For a number of reasons you may want to transfer files between Unix and your PC. For instance, you may want to work on files with your laptop computer while traveling or with your PC at home and then use the PC files on your workstation. To be safe you should transfer only ASCII or binary files (text or numbers but no control characters). Thus you should not transfer executable files or internal files from applications such as word processors. On your personal computer you may need to tell your word processor or application program to save file as, text or ASCII or to read the file in as text or ASCII. If it is source code that you transfer between systems, you will need recompile it; if it is text for a word processor, you will need to reformat it; if it is source code for a text processing program such as Nroffor LaTeX, the formatting is always done locally anyway.
A difficulty which may arise in transferring files between workstations and PCs is that there are several conventions used for ending a line and starting a new one. In the DOS transfer commands below you may notice our use of options to replace the sequence CR-LF (carriage return-line feed) with NL (new-line character) and to interpret a [ctrl-z] (ASCII SUB) as the end-of-line character. Additionally you need be careful with the \ (BACKSLASH) character since it has special meaning to Unix. Furthermore, while Unix is case sensitive with its file names, DOS is not; DOS assumes all names are uppercase. For more information, use the man command on your local system.
After you have the text file in the proper form to transfer, there are two basic approaches you can follow. The first is possible if your personal computer and workstation can be connected together, say, by cable or modem. You can then use a terminal emulator program (such as NCSA telnet, kermit, or Versaterm) on your PC and transfer the file with one of the transfer protocols (such as kermit or ftp) contained in the emulator program. The second approach is to use floppy disks (diskettes) to transfer files.

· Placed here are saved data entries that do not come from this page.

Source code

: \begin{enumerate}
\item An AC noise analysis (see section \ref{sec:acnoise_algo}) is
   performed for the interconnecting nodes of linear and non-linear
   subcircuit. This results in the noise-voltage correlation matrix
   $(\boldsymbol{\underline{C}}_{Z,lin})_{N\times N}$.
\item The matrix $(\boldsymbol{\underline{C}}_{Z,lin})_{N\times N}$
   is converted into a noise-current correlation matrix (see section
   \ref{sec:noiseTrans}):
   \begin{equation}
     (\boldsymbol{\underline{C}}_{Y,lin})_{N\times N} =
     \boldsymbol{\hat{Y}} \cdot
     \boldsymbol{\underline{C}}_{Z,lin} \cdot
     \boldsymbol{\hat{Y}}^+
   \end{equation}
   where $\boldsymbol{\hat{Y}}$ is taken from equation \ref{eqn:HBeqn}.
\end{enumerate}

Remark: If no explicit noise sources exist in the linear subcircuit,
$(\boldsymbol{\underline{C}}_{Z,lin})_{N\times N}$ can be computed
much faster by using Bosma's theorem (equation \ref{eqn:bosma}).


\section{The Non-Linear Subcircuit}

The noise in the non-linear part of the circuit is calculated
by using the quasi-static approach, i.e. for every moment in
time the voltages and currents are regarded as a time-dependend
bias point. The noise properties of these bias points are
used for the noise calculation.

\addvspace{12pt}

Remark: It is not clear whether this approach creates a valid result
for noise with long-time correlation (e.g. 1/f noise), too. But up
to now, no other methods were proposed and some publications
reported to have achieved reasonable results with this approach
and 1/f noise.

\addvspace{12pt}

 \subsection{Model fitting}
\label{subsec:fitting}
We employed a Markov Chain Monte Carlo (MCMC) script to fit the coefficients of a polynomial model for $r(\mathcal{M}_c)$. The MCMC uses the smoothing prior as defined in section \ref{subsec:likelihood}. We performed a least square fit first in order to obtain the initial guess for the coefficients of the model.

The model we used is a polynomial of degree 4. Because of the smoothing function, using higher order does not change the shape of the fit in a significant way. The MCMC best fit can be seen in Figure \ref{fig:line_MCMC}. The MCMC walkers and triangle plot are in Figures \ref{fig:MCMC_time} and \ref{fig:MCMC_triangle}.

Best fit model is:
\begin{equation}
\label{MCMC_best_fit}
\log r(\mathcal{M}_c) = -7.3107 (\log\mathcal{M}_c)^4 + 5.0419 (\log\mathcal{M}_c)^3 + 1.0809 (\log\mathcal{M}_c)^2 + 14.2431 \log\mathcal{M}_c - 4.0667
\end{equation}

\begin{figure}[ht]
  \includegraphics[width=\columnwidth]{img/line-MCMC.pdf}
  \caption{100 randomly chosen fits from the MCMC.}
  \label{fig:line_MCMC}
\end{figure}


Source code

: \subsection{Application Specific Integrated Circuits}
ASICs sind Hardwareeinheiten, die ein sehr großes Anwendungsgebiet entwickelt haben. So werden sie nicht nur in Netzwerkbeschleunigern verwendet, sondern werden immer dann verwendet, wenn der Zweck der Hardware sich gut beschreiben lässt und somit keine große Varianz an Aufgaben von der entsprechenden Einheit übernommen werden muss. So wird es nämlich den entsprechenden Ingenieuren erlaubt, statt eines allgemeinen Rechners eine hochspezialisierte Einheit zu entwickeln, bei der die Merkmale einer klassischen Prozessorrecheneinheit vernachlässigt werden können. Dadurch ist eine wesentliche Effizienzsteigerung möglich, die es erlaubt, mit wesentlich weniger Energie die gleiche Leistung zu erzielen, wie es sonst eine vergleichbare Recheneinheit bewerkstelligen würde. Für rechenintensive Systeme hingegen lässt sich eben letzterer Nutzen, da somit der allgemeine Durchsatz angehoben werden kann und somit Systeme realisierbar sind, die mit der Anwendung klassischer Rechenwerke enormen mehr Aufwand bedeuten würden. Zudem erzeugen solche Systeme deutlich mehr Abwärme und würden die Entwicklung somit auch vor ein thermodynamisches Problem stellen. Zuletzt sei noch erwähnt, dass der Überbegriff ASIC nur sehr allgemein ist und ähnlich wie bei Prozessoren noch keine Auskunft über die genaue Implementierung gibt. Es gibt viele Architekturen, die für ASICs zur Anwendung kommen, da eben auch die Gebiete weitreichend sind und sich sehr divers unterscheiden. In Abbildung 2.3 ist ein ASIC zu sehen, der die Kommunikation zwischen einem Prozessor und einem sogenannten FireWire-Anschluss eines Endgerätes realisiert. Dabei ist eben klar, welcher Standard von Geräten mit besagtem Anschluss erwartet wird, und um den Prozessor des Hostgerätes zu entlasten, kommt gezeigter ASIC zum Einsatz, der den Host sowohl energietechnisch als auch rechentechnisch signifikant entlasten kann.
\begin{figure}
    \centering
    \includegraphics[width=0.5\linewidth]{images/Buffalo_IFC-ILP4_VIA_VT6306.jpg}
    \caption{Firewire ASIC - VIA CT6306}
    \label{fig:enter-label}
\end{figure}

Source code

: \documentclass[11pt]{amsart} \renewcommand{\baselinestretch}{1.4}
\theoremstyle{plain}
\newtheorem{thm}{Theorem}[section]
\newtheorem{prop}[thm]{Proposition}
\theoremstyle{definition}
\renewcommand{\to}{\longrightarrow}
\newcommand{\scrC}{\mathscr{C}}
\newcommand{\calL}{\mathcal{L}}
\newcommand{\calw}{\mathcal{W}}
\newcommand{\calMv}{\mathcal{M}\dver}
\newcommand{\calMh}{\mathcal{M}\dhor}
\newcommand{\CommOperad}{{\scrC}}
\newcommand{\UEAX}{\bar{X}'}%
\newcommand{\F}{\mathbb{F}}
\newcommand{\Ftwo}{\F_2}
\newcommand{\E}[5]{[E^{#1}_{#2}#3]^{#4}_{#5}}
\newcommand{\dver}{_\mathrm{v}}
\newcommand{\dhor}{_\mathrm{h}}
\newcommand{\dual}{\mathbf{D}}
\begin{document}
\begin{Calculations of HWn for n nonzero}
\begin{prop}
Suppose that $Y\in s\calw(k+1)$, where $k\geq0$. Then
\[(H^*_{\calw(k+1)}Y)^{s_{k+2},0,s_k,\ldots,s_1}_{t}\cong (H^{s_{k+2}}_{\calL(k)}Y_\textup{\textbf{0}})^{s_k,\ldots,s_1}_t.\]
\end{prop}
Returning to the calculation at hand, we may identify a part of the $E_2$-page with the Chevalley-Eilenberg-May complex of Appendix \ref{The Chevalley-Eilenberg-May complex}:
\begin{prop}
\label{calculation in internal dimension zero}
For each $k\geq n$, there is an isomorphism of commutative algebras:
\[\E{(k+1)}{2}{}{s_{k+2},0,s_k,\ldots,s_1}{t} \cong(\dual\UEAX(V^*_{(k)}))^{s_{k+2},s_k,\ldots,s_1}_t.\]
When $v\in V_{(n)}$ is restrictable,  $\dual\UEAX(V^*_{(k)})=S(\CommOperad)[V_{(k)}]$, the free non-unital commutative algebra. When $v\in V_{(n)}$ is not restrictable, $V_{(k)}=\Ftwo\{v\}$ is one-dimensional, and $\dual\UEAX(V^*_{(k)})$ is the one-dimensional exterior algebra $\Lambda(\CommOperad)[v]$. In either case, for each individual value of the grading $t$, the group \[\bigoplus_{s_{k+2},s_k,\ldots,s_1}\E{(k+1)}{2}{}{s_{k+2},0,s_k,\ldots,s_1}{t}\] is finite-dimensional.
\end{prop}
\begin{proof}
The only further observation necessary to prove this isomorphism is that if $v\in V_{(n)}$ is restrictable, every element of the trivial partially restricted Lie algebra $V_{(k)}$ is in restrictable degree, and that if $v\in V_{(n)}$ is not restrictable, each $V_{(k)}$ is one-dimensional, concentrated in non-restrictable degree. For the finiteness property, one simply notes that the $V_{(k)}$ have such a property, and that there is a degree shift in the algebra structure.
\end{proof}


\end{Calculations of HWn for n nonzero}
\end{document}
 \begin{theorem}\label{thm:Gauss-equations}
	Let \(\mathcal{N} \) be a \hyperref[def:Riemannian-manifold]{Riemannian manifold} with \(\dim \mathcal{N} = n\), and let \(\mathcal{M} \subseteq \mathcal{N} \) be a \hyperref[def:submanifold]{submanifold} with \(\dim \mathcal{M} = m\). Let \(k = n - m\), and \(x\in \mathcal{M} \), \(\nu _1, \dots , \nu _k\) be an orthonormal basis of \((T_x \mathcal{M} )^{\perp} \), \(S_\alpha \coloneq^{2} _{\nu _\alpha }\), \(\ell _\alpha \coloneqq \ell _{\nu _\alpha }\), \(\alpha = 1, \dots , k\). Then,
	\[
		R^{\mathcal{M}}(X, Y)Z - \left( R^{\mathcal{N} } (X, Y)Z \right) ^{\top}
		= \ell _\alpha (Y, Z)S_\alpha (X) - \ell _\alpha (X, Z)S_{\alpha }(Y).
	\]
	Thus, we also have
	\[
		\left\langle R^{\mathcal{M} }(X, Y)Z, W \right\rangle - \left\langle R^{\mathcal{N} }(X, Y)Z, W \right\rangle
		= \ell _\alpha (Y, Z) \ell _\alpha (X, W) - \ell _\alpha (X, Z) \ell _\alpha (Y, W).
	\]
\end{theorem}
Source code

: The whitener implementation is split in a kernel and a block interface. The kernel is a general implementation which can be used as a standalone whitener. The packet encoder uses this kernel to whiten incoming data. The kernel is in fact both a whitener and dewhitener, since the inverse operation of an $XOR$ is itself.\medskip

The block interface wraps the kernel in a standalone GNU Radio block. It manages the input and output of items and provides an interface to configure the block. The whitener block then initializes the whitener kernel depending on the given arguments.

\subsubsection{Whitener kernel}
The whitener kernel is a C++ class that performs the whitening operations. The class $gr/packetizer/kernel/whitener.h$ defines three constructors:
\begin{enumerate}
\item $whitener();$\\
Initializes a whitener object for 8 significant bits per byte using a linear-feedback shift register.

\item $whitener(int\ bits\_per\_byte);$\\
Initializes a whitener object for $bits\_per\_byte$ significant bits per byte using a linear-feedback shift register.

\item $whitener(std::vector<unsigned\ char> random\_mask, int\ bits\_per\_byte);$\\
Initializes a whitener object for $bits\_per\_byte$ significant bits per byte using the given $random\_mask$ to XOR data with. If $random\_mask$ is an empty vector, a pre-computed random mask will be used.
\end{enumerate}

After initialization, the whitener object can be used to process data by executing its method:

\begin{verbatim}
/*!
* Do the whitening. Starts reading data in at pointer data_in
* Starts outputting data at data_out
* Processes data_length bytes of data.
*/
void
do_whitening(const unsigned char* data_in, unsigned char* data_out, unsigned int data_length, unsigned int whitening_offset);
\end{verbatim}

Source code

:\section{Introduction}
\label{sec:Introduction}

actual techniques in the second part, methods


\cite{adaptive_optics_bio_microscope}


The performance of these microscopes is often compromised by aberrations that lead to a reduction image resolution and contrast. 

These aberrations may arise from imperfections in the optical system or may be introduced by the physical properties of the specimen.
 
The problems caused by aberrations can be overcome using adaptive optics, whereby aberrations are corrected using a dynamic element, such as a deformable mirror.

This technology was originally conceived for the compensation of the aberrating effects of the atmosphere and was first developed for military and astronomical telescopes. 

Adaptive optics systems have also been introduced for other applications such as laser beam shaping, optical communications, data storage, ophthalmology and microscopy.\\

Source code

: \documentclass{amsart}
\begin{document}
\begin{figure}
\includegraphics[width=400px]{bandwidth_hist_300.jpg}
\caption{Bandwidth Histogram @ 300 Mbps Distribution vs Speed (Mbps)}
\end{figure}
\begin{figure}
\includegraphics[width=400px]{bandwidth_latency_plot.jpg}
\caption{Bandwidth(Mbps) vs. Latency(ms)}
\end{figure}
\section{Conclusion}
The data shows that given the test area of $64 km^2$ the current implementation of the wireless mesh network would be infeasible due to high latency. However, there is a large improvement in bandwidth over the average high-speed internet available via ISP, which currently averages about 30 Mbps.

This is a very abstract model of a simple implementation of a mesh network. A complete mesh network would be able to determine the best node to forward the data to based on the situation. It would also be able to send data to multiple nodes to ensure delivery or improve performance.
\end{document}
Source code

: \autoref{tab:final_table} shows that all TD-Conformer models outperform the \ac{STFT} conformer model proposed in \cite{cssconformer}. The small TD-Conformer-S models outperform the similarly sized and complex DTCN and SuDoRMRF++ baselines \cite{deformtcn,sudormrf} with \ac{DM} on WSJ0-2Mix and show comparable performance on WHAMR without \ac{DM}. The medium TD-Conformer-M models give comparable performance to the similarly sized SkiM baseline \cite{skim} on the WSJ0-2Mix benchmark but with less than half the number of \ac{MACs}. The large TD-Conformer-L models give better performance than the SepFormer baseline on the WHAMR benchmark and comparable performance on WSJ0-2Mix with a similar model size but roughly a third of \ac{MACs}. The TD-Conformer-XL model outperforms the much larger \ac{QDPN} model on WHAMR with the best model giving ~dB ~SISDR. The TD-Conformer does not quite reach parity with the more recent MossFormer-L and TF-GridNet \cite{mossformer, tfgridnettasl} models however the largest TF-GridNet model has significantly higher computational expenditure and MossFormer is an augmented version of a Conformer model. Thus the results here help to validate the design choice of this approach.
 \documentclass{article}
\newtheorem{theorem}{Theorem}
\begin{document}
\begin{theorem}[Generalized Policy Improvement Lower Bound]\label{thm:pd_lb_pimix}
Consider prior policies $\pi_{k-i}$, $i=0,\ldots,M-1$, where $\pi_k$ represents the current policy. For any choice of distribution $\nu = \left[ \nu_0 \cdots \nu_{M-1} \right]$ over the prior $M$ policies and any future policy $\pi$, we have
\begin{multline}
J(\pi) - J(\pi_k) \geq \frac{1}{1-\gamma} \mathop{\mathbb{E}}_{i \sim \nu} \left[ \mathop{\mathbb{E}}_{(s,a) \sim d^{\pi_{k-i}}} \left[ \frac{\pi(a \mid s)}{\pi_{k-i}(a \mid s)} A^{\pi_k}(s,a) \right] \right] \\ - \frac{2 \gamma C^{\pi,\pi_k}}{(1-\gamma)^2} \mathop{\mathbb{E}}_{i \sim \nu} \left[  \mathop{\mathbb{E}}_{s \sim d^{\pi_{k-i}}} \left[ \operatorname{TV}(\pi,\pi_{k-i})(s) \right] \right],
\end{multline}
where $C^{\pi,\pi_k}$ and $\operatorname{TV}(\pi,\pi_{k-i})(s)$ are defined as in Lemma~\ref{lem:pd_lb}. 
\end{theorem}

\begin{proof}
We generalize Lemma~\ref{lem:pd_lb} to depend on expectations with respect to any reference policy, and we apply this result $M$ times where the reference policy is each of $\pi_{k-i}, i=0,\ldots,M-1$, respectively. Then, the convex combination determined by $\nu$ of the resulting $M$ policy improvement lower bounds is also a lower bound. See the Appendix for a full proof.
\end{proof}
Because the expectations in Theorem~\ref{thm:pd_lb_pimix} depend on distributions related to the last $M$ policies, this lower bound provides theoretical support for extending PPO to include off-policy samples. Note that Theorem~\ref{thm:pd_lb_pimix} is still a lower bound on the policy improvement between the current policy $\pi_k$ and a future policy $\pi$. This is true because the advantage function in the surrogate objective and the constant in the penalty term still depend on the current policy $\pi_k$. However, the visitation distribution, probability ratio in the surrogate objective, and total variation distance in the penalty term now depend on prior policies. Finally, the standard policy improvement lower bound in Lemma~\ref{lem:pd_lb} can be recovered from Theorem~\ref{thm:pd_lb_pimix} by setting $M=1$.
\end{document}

When using floppies for transfer, it is best if your PC runs Unix and you write your disks in tar format. If your PC is a DOS or Mac machine, your Unix workstation must have the appropriate software to read or write floppy formatted for your type of PC. On the IBM workstations the commands dosread and doswrite reads and writes DOS files from floppies. For other workstations there is the Mtools collection of DOS commands. If your Unix cannot emulate DOS read and write commands, you then must read the DOS files from the floppy onto a DOS machine and use a terminal emulator program on the DOS machine with its macros to transfer the files to the workstation.